# What to work on
Repeat each record word for word.

# Stored data
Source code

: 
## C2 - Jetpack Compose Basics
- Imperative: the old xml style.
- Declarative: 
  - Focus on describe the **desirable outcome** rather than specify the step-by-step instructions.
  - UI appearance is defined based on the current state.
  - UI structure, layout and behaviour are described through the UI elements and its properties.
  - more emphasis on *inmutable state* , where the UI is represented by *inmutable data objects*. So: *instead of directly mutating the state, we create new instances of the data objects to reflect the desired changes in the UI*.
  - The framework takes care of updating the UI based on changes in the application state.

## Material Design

# Output of the exercise
Source code

: 
## C2 - Jetpack Compose Basics
- Imperative: the old xml style.
- Declarative: 
  - Focus on describe the **desirable outcome** rather than specify the step-by-step instructions.
  - UI appearance is defined based on the current state.
  - UI structure, layout and behaviour are described through the UI elements and its properties.
  - more emphasis on *inmutable state* , where the UI is represented by *inmutable data objects*. So: *instead of directly mutating the state, we create new instances of the data objects to reflect the desired changes in the UI*.
  - The framework takes care of updating the UI based on changes in the application state.

## Material Design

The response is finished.